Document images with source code

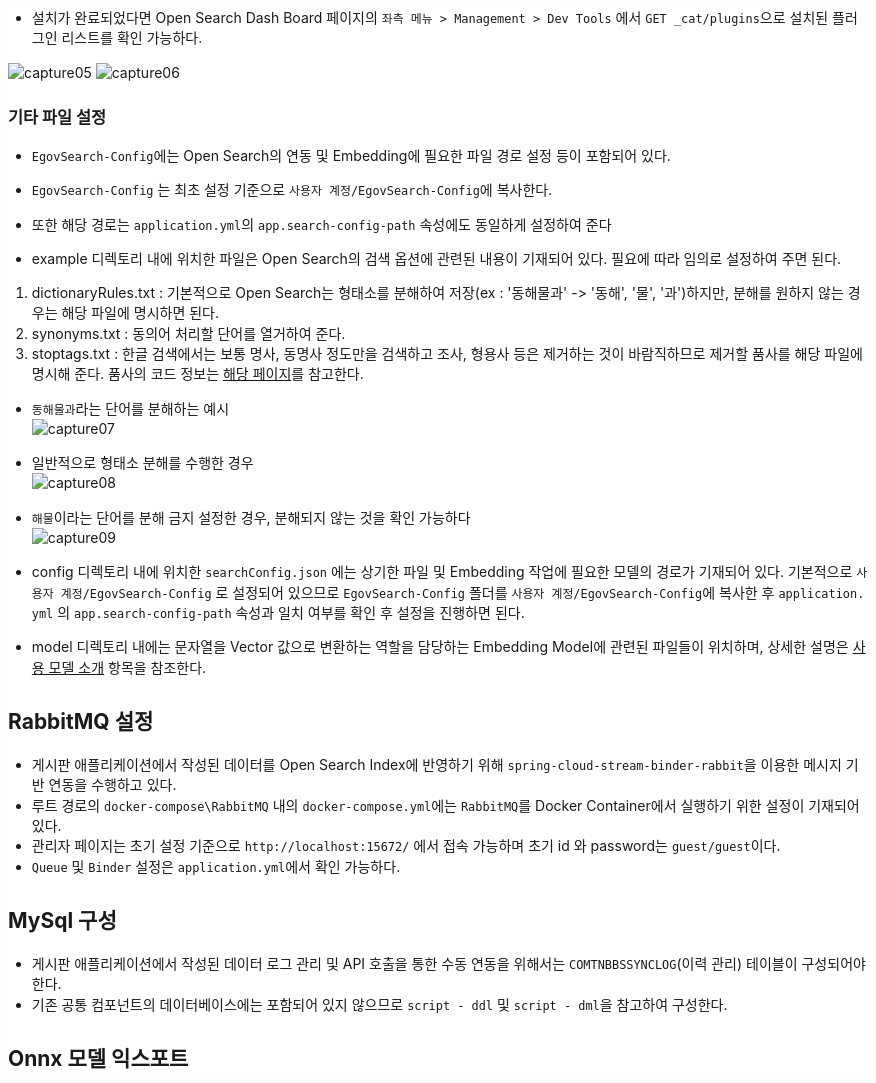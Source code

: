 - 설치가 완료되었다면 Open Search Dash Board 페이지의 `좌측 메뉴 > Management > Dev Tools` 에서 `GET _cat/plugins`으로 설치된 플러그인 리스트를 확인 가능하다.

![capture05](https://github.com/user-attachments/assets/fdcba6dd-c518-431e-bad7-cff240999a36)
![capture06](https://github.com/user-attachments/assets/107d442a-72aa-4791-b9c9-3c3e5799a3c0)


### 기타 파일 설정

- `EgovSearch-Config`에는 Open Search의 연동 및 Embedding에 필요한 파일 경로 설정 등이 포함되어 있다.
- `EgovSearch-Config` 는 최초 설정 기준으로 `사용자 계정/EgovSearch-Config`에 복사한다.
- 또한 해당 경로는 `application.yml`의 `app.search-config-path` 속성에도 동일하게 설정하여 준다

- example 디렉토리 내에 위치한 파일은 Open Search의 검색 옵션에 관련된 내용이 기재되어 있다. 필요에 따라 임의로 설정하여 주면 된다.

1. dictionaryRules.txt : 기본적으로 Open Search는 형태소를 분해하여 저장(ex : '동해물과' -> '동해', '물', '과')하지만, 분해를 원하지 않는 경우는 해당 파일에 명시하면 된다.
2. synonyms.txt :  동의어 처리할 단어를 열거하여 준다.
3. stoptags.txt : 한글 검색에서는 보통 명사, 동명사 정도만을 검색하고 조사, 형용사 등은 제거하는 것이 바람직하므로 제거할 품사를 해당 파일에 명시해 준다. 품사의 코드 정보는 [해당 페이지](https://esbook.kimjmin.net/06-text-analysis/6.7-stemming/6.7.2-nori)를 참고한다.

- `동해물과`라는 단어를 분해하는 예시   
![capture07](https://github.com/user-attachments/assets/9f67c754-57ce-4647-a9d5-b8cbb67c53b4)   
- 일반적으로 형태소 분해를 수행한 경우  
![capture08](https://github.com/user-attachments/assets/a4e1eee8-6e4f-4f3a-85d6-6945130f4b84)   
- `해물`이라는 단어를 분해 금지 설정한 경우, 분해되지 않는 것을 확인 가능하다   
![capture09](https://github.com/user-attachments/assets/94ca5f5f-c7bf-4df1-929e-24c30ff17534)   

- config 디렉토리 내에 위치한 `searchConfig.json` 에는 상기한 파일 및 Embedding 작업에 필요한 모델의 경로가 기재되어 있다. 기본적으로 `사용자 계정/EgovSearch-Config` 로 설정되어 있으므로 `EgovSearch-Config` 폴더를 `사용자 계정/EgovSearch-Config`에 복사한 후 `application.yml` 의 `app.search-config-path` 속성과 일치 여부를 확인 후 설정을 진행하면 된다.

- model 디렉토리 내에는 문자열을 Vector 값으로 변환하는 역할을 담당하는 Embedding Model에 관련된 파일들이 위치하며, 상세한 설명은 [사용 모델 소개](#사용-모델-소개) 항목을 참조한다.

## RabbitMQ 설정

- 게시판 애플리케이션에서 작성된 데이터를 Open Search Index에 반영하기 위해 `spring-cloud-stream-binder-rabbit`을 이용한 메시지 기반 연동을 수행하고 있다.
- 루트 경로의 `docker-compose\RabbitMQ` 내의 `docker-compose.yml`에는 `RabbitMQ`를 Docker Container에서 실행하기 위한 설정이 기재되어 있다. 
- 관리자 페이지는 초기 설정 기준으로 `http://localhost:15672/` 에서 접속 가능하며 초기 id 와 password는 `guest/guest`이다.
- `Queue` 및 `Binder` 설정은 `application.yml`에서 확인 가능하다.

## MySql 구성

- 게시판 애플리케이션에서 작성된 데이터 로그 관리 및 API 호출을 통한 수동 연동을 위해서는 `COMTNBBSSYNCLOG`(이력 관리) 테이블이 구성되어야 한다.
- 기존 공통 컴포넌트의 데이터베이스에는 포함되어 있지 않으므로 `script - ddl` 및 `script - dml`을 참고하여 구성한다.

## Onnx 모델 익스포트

EXERCISE DETAILS | Look over the entries above. Copy every line that contains the word "https".

RESPONSE AREA |
![capture05](https://github.com/user-attachments/assets/fdcba6dd-c518-431e-bad7-cff240999a36)
![capture06](https://github.com/user-attachments/assets/107d442a-72aa-4791-b9c9-3c3e5799a3c0)
3. stoptags.txt : 한글 검색에서는 보통 명사, 동명사 정도만을 검색하고 조사, 형용사 등은 제거하는 것이 바람직하므로 제거할 품사를 해당 파일에 명시해 준다. 품사의 코드 정보는 [해당 페이지](https://esbook.kimjmin.net/06-text-analysis/6.7-stemming/6.7.2-nori)를 참고한다.
![capture07](https://github.com/user-attachments/assets/9f67c754-57ce-4647-a9d5-b8cbb67c53b4)   
![capture08](https://github.com/user-attachments/assets/a4e1eee8-6e4f-4f3a-85d6-6945130f4b84)   
![capture09](https://github.com/user-attachments/assets/94ca5f5f-c7bf-4df1-929e-24c30ff17534)   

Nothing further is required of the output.